Per il nostro angolo di cucina tradizionale divulgo questa ricetta: deliziosa, nutriente, ed assolutamente ecosostenibile e financo ecopromotrice direi, che ho assaggiato di recente in una trattoria di Montefiascone. E’ una ricetta della tradizione comune a molti paesi delle regioni boscate di montagna e media collina, simile ovunque ma con molte variazioni locali sul tema.
In questi paesi la castanicoltura da frutto ha rappresentato l’elemento chiave dell’economia di sussistenza. Ora può divenire l’elemento trainante di un ecoturismo di qualità, soprattutto quando integrata al turismo eno-gastronomico. Le castagne e le loro farine, infatti, per quanto deliziose potessero essere, hanno rappresentato l’alimento base di quotidiano consumo in autunno ed in inverno. Non stupisce che potessero venire a noia. Non stupisce neanche che il bisogno aguzzi l’ingegno e che la fantasia sia venuta in soccorso a queste popolazioni che hanno utilizzato le castagne per le preparazioni più varie. Dai dolci, ai primi, ai secondi. Questa zuppa è una di queste fantasiose e goduriose espressioni della cultura culinaria popolare. Vi servono:
- una quindicina di castagne per ogni commensale
- un bicchiere scarso di ceci secchi o 100 grammi di ceci in scatola
- odori misti
- alloro
- olio extravergine d’oliva
- sale, pepe bianco e pepe nero
Si incidono le castagne fresche (vanno bene anche i marroni), si mettono a cuocere in forno con qualche foglia d’alloro bagnata. In alternativa per una versione sbrigativa si possono acquistare le castagne secche da reidratare in ammollo ma, come mi ha fatto notare l’oste, non è la stessa cosa. Cotte sulla brace (tanto meglio) o comunque nel forno, protette nei loro gusci lucidi, mantengono tutti gli aromi e le fragranze dell’endosperma del seme. Una volta cotte si “pelano”, come si fa normalmente per le caldarroste (dette bruciate in Toscana). Questa è, insieme all’incisione, l’operazione più noiosa, d’ora in poi è tutto facile.
Si uniscono le castagne ai ceci possibilmente bio e locali (come sempre) che avremmo fatto ammollare dalla notte prima e messo a bollire in una pentola (preferibilmente di coccio) per il tempo necessario a renderli tenerissimi.
Per quanto riguarda i ceci, cercate di azzeccare subito la dose di acqua per far li cuocere, uniti al sale e ad un gambo di sedano, una carota ed una cipolla tagliati a pezzettini. L’acqua non deve essere troppa, altrimenti la zuppa che ne risulterà sarà troppo acquosa, appunto.
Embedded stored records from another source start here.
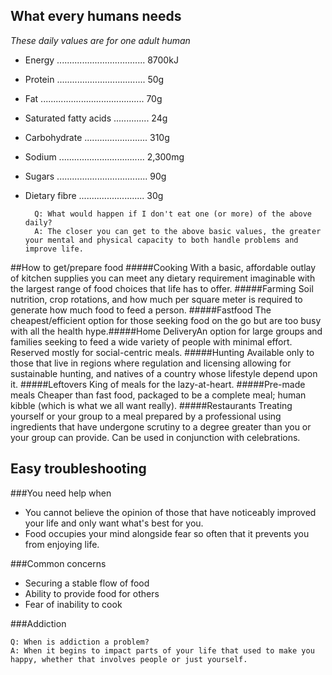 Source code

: ## What every humans needs
*These daily values are for one adult human*
* Energy ................................... 8700kJ
* Protein ................................... 50g
* Fat ......................................... 70g
* Saturated fatty acids .............. 24g
* Carbohydrate ......................... 310g
* Sodium .................................. 2,300mg
* Sugars .................................... 90g
* Dietary fibre .......................... 30g




        Q: What would happen if I don't eat one (or more) of the above daily?
        A: The closer you can get to the above basic values, the greater your mental and physical capacity to both handle problems and improve life.

##How to get/prepare food
#####Cooking
With a basic, affordable outlay of kitchen supplies you can meet any dietary requirement imaginable with the largest range of food choices that life has to offer.
#####Farming
Soil nutrition, crop rotations, and how much per square meter is required to generate how much food to feed a person.
#####Fastfood
The cheapest/efficient option for those seeking food on the go but are too busy with all the health hype.#####Home DeliveryAn option for large groups and families seeking to feed a wide variety of people with minimal effort. Reserved mostly for social-centric meals.
#####Hunting
Available only to those that live in regions where regulation and licensing allowing for sustainable hunting, and natives of a country whose lifestyle depend upon it.
#####Leftovers
King of meals for the lazy-at-heart.
#####Pre-made meals
Cheaper than fast food, packaged to be a complete meal; human kibble (which is what we all want really).
#####Restaurants
Treating yourself or your group to a meal prepared by a professional using ingredients that have undergone scrutiny to a degree greater than you or your group can provide. Can be used in conjunction with celebrations.

## Easy troubleshooting
###You need help when
* You cannot believe the opinion of those that have noticeably improved your life and only want what's best for you.
* Food occupies your mind alongside fear so often that it prevents you from enjoying life.

###Common concerns

* Securing a stable flow of food
* Ability to provide food for others
* Fear of inability to cook

###Addiction

    Q: When is addiction a problem?
    A: When it begins to impact parts of your life that used to make you happy, whether that involves people or just yourself.

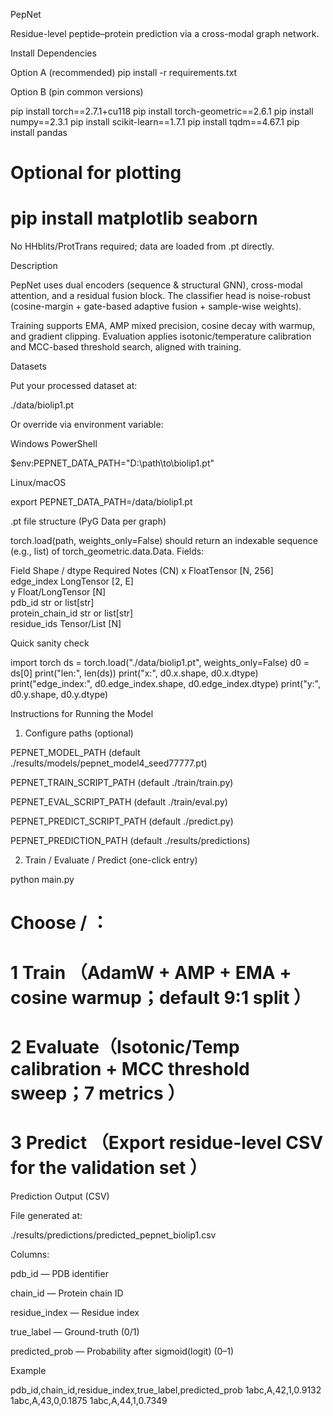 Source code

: PepNet

Residue-level peptide–protein prediction via a cross-modal graph network.

Install Dependencies

Option A (recommended)
pip install -r requirements.txt

Option B (pin common versions)

pip install torch==2.7.1+cu118
pip install torch-geometric==2.6.1
pip install numpy==2.3.1
pip install scikit-learn==1.7.1
pip install tqdm==4.67.1
pip install pandas
# Optional for plotting
# pip install matplotlib seaborn


No HHblits/ProtTrans required; data are loaded from .pt directly.


Description

PepNet uses dual encoders (sequence & structural GNN), cross-modal attention, and a residual fusion block. The classifier head is noise-robust (cosine-margin + gate-based adaptive fusion + sample-wise weights).


Training supports EMA, AMP mixed precision, cosine decay with warmup, and gradient clipping. Evaluation applies isotonic/temperature calibration and MCC-based threshold search, aligned with training.


Datasets

Put your processed dataset at:

./data/biolip1.pt


Or override via environment variable:


Windows PowerShell

$env:PEPNET_DATA_PATH="D:\path\to\biolip1.pt"


Linux/macOS

export PEPNET_DATA_PATH=/data/biolip1.pt

.pt file structure (PyG Data per graph)


torch.load(path, weights_only=False) should return an indexable sequence (e.g., list) of torch_geometric.data.Data. Fields:

Field	Shape / dtype	Required	Notes (CN)
x	FloatTensor [N, 256]		
edge_index	LongTensor [2, E]		
y	Float/LongTensor [N]		
pdb_id	str or list[str]	
protein_chain_id	str or list[str]	
residue_ids	Tensor/List [N]	

Quick sanity check

import torch
ds = torch.load("./data/biolip1.pt", weights_only=False)
d0 = ds[0]
print("len:", len(ds))
print("x:", d0.x.shape, d0.x.dtype)
print("edge_index:", d0.edge_index.shape, d0.edge_index.dtype)
print("y:", d0.y.shape, d0.y.dtype)

Instructions for Running the Model
1) Configure paths (optional)



PEPNET_MODEL_PATH (default ./results/models/pepnet_model4_seed77777.pt)

PEPNET_TRAIN_SCRIPT_PATH (default ./train/train.py)

PEPNET_EVAL_SCRIPT_PATH (default ./train/eval.py)

PEPNET_PREDICT_SCRIPT_PATH (default ./predict.py)

PEPNET_PREDICTION_PATH (default ./results/predictions)

2) Train / Evaluate / Predict (one-click entry)



python main.py
# Choose / ：
# 1 Train  （AdamW + AMP + EMA + cosine warmup；default 9:1 split ）
# 2 Evaluate（Isotonic/Temp calibration + MCC threshold sweep；7 metrics ）
# 3 Predict （Export residue-level CSV for the validation set ）

Prediction Output (CSV)

File generated at:

./results/predictions/predicted_pepnet_biolip1.csv


Columns:

pdb_id — PDB identifier 

chain_id — Protein chain ID 

residue_index — Residue index 

true_label — Ground-truth (0/1)

predicted_prob — Probability after sigmoid(logit) (0–1)

Example

pdb_id,chain_id,residue_index,true_label,predicted_prob
1abc,A,42,1,0.9132
1abc,A,43,0,0.1875
1abc,A,44,1,0.7349
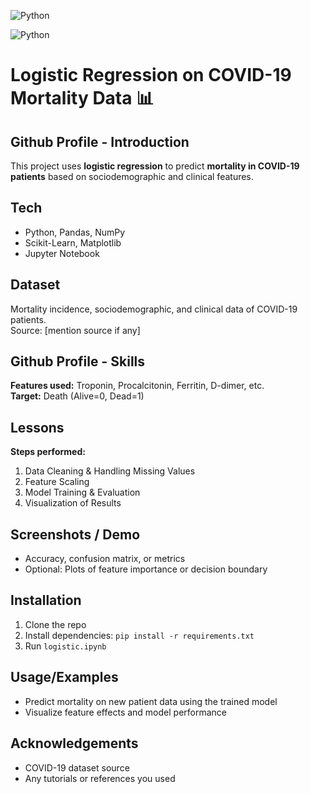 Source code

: 
![Python](https://img.shields.io/badge/python-ML-blue)

![Python](https://img.shields.io/badge/Logistic-Regression-green)


# Logistic Regression on COVID-19 Mortality Data 📊

## Github Profile - Introduction
This project uses **logistic regression** to predict **mortality in COVID-19 patients** based on sociodemographic and clinical features.

## Tech
- Python, Pandas, NumPy  
- Scikit-Learn, Matplotlib  
- Jupyter Notebook

## Dataset
Mortality incidence, sociodemographic, and clinical data of COVID-19 patients.  
Source: [mention source if any]

## Github Profile - Skills
**Features used:** Troponin, Procalcitonin, Ferritin, D-dimer, etc.  
**Target:** Death (Alive=0, Dead=1)

## Lessons
**Steps performed:**  
1. Data Cleaning & Handling Missing Values  
2. Feature Scaling  
3. Model Training & Evaluation  
4. Visualization of Results  

## Screenshots / Demo
- Accuracy, confusion matrix, or metrics  
- Optional: Plots of feature importance or decision boundary  

## Installation
1. Clone the repo  
2. Install dependencies: `pip install -r requirements.txt`  
3. Run `logistic.ipynb`

## Usage/Examples
- Predict mortality on new patient data using the trained model  
- Visualize feature effects and model performance

## Acknowledgements
- COVID-19 dataset source  
- Any tutorials or references you used
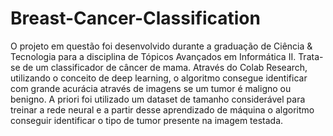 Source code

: # Breast-Cancer-Classification
O projeto em questão foi desenvolvido durante a graduação de Ciência & Tecnologia para a disciplina de Tópicos Avançados em Informática II. Trata-se de um classificador de câncer de mama. Através do Colab Research, utilizando o conceito de deep learning, o algoritmo consegue identificar com grande acurácia através de imagens se um tumor é maligno ou benigno. A priori foi utilizado um dataset de tamanho considerável para treinar a rede neural e a partir desse aprendizado de máquina o algoritmo conseguir identificar o tipo de tumor presente na imagem testada.
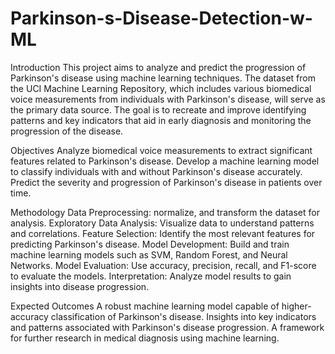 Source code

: # Parkinson-s-Disease-Detection-w-ML

Introduction
This project aims to analyze and predict the progression of Parkinson's disease using machine learning techniques. The dataset from the UCI Machine Learning Repository, which includes various biomedical voice measurements from individuals with Parkinson's disease, will serve as the primary data source. The goal is to recreate and improve identifying patterns and key indicators that aid in early diagnosis and monitoring the progression of the disease.

Objectives
Analyze biomedical voice measurements to extract significant features related to Parkinson's disease.
Develop a machine learning model to classify individuals with and without Parkinson's disease accurately.
Predict the severity and progression of Parkinson's disease in patients over time.

Methodology
Data Preprocessing: normalize, and transform the dataset for analysis.
Exploratory Data Analysis: Visualize data to understand patterns and correlations.
Feature Selection: Identify the most relevant features for predicting Parkinson's disease.
Model Development: Build and train machine learning models such as SVM, Random Forest, and Neural Networks.
Model Evaluation: Use accuracy, precision, recall, and F1-score to evaluate the models.
Interpretation: Analyze model results to gain insights into disease progression.

Expected Outcomes
A robust machine learning model capable of higher-accuracy classification of Parkinson's disease.
Insights into key indicators and patterns associated with Parkinson's disease progression.
A framework for further research in medical diagnosis using machine learning.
Se i ceci navigano in un mare di acqua buttatene via un po’; operazione con la quale, però andrà via anche un po’ di sapore già diluito dal troppo solvente. Anche in tal caso potete utilizzare i ceci in scatola scolati e messi a sobbollire (mi raccomando evitate i ceci messicani, grossi, duri, insapore e per nulla a chilometro zero) ma l’acqua non recherà gli aromi dei ceci come nel caso dei legumi secchi, imbibiti e cotti in essa.
Unite la castagne ai ceci e fate cuocere insieme per 10 minuti in modo da sposare i sapori. Ora potete, secondo gradimento, frullare tutto, per nulla o in parte la zuppa-crema a seconda dei vostri gusti. Le nonne direbbero di passare i ceci, di modo da trattenere la pellicina. Ed in effetti avrebbero ragione, se ne avete tempo e voglia usate sempre il passaverdure e l’olio di gomito, i sapori e la consistenza sono più buoni e certamente è più ecologico dell’elettricità. Potete servire così con crostini di pane croccante, pepe bianco ed un filo d’olio a crudo.
Gli irriducibili del soffritto potranno, a parte, aver fatto rosolare cipolle ed odori in un tegame al quale uniranno poi la zuppa per qualche minuto ma se le castagne ed i ceci sono davvero “speciali” non ci sarà bisogno di alcun soffritto.
Il consumo di castagne e di marroni locali contribuisce a preservare i nostri storici castagneti da frutto, il sapere degli innestatori, dove hanno abitato tanta parte della cultura, delle leggende e delle tradizioni e che per tanta parte hanno disegnato i paesaggi boscati di Italia.